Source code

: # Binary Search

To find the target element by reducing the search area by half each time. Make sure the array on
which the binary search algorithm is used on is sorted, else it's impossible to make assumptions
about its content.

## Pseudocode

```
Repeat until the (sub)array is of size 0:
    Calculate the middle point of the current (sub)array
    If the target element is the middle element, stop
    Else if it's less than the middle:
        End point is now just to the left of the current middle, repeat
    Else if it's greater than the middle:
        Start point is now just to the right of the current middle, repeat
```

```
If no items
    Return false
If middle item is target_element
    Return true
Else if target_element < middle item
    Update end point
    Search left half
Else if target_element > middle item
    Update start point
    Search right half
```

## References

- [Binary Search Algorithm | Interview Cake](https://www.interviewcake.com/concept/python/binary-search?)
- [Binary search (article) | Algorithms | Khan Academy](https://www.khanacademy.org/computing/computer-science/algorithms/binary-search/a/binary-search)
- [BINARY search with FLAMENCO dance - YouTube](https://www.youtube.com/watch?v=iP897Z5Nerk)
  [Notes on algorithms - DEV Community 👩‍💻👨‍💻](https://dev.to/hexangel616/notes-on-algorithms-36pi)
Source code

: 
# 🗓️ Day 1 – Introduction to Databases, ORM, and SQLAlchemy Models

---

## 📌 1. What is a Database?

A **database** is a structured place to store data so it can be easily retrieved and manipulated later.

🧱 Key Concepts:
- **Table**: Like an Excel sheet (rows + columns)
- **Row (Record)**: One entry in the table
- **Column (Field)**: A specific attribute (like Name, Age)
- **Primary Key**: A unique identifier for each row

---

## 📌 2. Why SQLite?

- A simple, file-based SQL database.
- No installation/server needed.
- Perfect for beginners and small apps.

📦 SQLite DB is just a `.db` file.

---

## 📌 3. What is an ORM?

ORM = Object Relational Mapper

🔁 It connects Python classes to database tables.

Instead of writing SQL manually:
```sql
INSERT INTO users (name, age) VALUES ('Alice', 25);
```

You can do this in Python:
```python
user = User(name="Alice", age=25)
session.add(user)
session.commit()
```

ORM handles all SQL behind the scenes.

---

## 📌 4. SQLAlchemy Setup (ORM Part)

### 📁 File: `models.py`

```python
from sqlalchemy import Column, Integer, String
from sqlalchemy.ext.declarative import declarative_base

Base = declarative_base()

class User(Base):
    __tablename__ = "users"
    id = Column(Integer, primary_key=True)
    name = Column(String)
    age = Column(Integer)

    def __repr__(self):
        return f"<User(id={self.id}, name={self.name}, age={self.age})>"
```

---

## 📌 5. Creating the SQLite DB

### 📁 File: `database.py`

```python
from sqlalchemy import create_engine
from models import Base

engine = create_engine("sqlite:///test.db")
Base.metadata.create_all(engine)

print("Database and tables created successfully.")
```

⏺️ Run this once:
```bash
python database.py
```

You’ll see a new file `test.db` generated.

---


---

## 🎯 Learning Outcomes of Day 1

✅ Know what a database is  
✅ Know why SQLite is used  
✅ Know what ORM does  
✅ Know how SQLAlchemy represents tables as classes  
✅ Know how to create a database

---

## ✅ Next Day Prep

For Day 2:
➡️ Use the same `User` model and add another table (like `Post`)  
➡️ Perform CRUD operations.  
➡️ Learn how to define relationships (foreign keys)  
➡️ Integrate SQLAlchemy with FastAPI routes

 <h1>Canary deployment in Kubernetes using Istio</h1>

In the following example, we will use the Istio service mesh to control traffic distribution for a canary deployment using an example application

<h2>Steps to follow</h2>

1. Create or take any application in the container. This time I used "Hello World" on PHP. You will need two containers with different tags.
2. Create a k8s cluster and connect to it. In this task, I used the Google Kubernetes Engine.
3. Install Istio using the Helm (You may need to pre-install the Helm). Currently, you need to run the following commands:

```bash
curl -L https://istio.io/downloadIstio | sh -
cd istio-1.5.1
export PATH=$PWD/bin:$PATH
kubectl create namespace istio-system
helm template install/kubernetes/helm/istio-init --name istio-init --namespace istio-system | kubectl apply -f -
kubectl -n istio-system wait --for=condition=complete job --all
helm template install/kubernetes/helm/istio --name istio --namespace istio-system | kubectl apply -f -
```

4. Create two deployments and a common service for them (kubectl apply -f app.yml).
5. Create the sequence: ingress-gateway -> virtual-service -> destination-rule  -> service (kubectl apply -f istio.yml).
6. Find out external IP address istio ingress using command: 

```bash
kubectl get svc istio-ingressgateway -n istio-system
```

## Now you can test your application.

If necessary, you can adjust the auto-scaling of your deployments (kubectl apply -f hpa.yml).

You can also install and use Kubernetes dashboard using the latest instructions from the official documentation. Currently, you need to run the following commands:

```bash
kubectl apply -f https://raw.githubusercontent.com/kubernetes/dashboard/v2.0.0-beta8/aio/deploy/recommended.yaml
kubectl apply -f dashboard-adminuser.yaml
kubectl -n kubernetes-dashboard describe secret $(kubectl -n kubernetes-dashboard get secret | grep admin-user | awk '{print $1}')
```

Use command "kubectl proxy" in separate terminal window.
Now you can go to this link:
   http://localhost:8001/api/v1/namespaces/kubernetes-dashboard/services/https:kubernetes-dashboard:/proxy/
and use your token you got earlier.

**The task:** Could you restate the records above word for word?

**Answer to this problem:**
Source code

: # Binary Search

To find the target element by reducing the search area by half each time. Make sure the array on
which the binary search algorithm is used on is sorted, else it's impossible to make assumptions
about its content.

## Pseudocode

```
Repeat until the (sub)array is of size 0:
    Calculate the middle point of the current (sub)array
    If the target element is the middle element, stop
    Else if it's less than the middle:
        End point is now just to the left of the current middle, repeat
    Else if it's greater than the middle:
        Start point is now just to the right of the current middle, repeat
```

```
If no items
    Return false
If middle item is target_element
    Return true
Else if target_element < middle item
    Update end point
    Search left half
Else if target_element > middle item
    Update start point
    Search right half
```

## References

- [Binary Search Algorithm | Interview Cake](https://www.interviewcake.com/concept/python/binary-search?)
- [Binary search (article) | Algorithms | Khan Academy](https://www.khanacademy.org/computing/computer-science/algorithms/binary-search/a/binary-search)
- [BINARY search with FLAMENCO dance - YouTube](https://www.youtube.com/watch?v=iP897Z5Nerk)
  [Notes on algorithms - DEV Community 👩‍💻👨‍💻](https://dev.to/hexangel616/notes-on-algorithms-36pi)
Source code

: 
# 🗓️ Day 1 – Introduction to Databases, ORM, and SQLAlchemy Models

---

## 📌 1. What is a Database?

A **database** is a structured place to store data so it can be easily retrieved and manipulated later.

🧱 Key Concepts:
- **Table**: Like an Excel sheet (rows + columns)
- **Row (Record)**: One entry in the table
- **Column (Field)**: A specific attribute (like Name, Age)
- **Primary Key**: A unique identifier for each row

---

## 📌 2. Why SQLite?

- A simple, file-based SQL database.
- No installation/server needed.
- Perfect for beginners and small apps.

📦 SQLite DB is just a `.db` file.

---

## 📌 3. What is an ORM?

ORM = Object Relational Mapper

🔁 It connects Python classes to database tables.

Instead of writing SQL manually:
```sql
INSERT INTO users (name, age) VALUES ('Alice', 25);
```

You can do this in Python:
```python
user = User(name="Alice", age=25)
session.add(user)
session.commit()
```

ORM handles all SQL behind the scenes.

---

## 📌 4. SQLAlchemy Setup (ORM Part)

### 📁 File: `models.py`

```python
from sqlalchemy import Column, Integer, String
from sqlalchemy.ext.declarative import declarative_base

Base = declarative_base()

class User(Base):
    __tablename__ = "users"
    id = Column(Integer, primary_key=True)
    name = Column(String)
    age = Column(Integer)

    def __repr__(self):
        return f"<User(id={self.id}, name={self.name}, age={self.age})>"
```

---

## 📌 5. Creating the SQLite DB

### 📁 File: `database.py`

```python
from sqlalchemy import create_engine
from models import Base

engine = create_engine("sqlite:///test.db")
Base.metadata.create_all(engine)

print("Database and tables created successfully.")
```

⏺️ Run this once:
```bash
python database.py
```

You’ll see a new file `test.db` generated.

---


---

## 🎯 Learning Outcomes of Day 1

✅ Know what a database is  
✅ Know why SQLite is used  
✅ Know what ORM does  
✅ Know how SQLAlchemy represents tables as classes  
✅ Know how to create a database

---

## ✅ Next Day Prep

For Day 2:
➡️ Use the same `User` model and add another table (like `Post`)  
➡️ Perform CRUD operations.  
➡️ Learn how to define relationships (foreign keys)  
➡️ Integrate SQLAlchemy with FastAPI routes

 <h1>Canary deployment in Kubernetes using Istio</h1>

In the following example, we will use the Istio service mesh to control traffic distribution for a canary deployment using an example application

<h2>Steps to follow</h2>

1. Create or take any application in the container. This time I used "Hello World" on PHP. You will need two containers with different tags.
2. Create a k8s cluster and connect to it. In this task, I used the Google Kubernetes Engine.
3. Install Istio using the Helm (You may need to pre-install the Helm). Currently, you need to run the following commands:

```bash
curl -L https://istio.io/downloadIstio | sh -
cd istio-1.5.1
export PATH=$PWD/bin:$PATH
kubectl create namespace istio-system
helm template install/kubernetes/helm/istio-init --name istio-init --namespace istio-system | kubectl apply -f -
kubectl -n istio-system wait --for=condition=complete job --all
helm template install/kubernetes/helm/istio --name istio --namespace istio-system | kubectl apply -f -
```

4. Create two deployments and a common service for them (kubectl apply -f app.yml).
5. Create the sequence: ingress-gateway -> virtual-service -> destination-rule  -> service (kubectl apply -f istio.yml).
6. Find out external IP address istio ingress using command: 

```bash
kubectl get svc istio-ingressgateway -n istio-system
```

## Now you can test your application.

If necessary, you can adjust the auto-scaling of your deployments (kubectl apply -f hpa.yml).

You can also install and use Kubernetes dashboard using the latest instructions from the official documentation. Currently, you need to run the following commands:

```bash
kubectl apply -f https://raw.githubusercontent.com/kubernetes/dashboard/v2.0.0-beta8/aio/deploy/recommended.yaml
kubectl apply -f dashboard-adminuser.yaml
kubectl -n kubernetes-dashboard describe secret $(kubectl -n kubernetes-dashboard get secret | grep admin-user | awk '{print $1}')
```

Use command "kubectl proxy" in separate terminal window.
Now you can go to this link:
   http://localhost:8001/api/v1/namespaces/kubernetes-dashboard/services/https:kubernetes-dashboard:/proxy/
and use your token you got earlier.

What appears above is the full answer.